(Beginning of Data for this exercise)
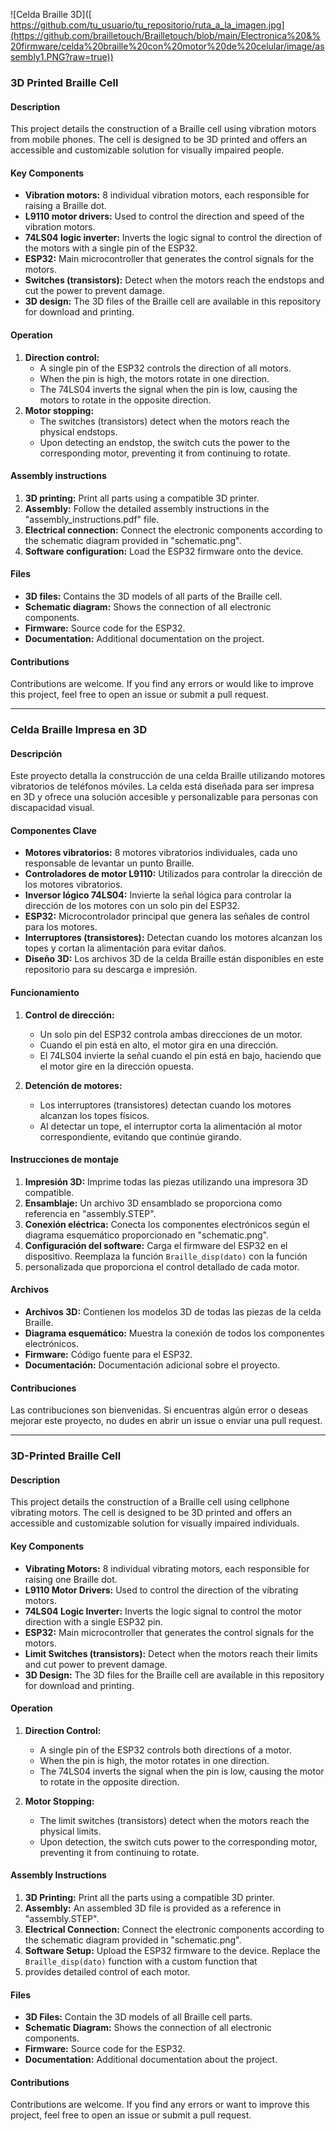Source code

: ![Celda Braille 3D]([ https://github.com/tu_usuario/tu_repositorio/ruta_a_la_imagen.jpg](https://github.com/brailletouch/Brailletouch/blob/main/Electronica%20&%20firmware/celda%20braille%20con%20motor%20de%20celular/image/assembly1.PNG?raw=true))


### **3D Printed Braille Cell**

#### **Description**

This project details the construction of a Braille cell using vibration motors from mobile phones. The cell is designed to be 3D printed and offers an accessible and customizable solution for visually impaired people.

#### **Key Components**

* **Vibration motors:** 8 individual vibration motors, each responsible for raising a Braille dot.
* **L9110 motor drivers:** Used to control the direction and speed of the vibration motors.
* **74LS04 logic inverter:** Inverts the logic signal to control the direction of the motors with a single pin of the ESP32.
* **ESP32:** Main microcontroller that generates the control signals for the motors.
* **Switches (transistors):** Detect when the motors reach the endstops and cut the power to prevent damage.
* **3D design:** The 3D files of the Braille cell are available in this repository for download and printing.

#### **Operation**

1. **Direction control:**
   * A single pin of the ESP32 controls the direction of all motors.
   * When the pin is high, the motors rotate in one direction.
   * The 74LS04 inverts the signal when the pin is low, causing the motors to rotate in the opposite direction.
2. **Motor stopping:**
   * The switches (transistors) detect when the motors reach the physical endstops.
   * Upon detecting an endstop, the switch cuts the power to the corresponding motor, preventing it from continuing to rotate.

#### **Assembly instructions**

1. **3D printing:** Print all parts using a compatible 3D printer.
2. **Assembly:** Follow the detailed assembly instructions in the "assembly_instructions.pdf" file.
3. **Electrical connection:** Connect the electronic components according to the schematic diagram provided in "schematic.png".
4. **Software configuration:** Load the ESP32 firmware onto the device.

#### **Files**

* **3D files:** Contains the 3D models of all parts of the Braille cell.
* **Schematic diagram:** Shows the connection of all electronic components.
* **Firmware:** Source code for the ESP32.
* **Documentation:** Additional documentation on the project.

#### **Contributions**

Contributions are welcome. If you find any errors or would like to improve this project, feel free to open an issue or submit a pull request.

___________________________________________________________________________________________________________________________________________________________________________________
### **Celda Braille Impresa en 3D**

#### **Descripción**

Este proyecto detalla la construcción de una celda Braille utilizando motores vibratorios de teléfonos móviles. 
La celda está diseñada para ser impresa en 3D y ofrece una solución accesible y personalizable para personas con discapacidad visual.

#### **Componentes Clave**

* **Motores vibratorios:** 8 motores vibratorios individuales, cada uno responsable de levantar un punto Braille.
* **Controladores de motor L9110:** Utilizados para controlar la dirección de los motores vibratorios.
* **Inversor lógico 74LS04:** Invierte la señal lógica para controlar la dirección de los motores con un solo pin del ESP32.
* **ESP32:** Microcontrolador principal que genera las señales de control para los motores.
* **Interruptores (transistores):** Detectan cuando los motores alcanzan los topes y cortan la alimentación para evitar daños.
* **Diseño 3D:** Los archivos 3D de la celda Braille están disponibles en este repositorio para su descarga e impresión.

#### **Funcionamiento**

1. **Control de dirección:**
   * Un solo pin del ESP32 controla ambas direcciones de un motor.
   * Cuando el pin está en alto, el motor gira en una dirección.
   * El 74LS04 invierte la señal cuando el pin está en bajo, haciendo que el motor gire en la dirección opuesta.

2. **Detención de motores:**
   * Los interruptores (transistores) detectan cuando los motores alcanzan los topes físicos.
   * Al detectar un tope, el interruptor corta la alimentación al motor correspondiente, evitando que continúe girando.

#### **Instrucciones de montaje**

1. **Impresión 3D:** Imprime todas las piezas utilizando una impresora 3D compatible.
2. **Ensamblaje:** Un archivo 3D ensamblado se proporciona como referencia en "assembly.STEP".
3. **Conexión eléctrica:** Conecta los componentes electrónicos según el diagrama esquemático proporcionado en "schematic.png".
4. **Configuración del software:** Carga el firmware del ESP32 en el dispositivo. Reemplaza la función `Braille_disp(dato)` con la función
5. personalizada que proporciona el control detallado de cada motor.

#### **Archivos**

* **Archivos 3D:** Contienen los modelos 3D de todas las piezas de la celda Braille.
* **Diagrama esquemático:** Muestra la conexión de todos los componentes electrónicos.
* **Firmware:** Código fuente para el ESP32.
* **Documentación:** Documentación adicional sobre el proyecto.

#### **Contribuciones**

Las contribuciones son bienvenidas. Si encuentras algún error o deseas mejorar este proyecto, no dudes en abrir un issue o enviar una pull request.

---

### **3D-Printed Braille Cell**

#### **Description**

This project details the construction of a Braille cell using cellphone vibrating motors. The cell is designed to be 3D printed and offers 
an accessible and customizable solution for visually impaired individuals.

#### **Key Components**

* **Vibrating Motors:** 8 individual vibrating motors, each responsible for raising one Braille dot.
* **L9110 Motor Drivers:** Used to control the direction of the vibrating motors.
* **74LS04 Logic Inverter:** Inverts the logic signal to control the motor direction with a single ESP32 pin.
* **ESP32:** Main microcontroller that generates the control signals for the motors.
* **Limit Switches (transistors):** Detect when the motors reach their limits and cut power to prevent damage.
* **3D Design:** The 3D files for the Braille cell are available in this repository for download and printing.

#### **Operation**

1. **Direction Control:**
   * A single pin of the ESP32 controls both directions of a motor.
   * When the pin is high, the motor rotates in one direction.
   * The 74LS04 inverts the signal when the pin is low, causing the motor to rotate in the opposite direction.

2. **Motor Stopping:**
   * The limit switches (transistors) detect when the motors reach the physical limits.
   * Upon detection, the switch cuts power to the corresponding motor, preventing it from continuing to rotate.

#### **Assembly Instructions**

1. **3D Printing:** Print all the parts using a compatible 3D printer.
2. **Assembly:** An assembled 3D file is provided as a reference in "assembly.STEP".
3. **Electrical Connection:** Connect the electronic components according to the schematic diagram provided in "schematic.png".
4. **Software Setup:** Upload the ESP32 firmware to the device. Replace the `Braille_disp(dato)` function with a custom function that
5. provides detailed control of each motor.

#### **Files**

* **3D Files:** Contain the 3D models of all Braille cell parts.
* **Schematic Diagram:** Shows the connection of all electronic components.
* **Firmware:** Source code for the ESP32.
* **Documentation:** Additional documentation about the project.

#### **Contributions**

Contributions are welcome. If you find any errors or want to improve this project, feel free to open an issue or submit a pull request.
(End of Data for this exercise)
Please, from the material above, copy only the lines from the line with "1. **Control de dirección:**" up to and including the line with "los topes físicos.", exactly as written.

1. **Control de dirección:**
   * Un solo pin del ESP32 controla ambas direcciones de un motor.
   * Cuando el pin está en alto, el motor gira en una dirección.
   * El 74LS04 invierte la señal cuando el pin está en bajo, haciendo que el motor gire en la dirección opuesta.

2. **Detención de motores:**
   * Los interruptores (transistores) detectan cuando los motores alcanzan los topes físicos.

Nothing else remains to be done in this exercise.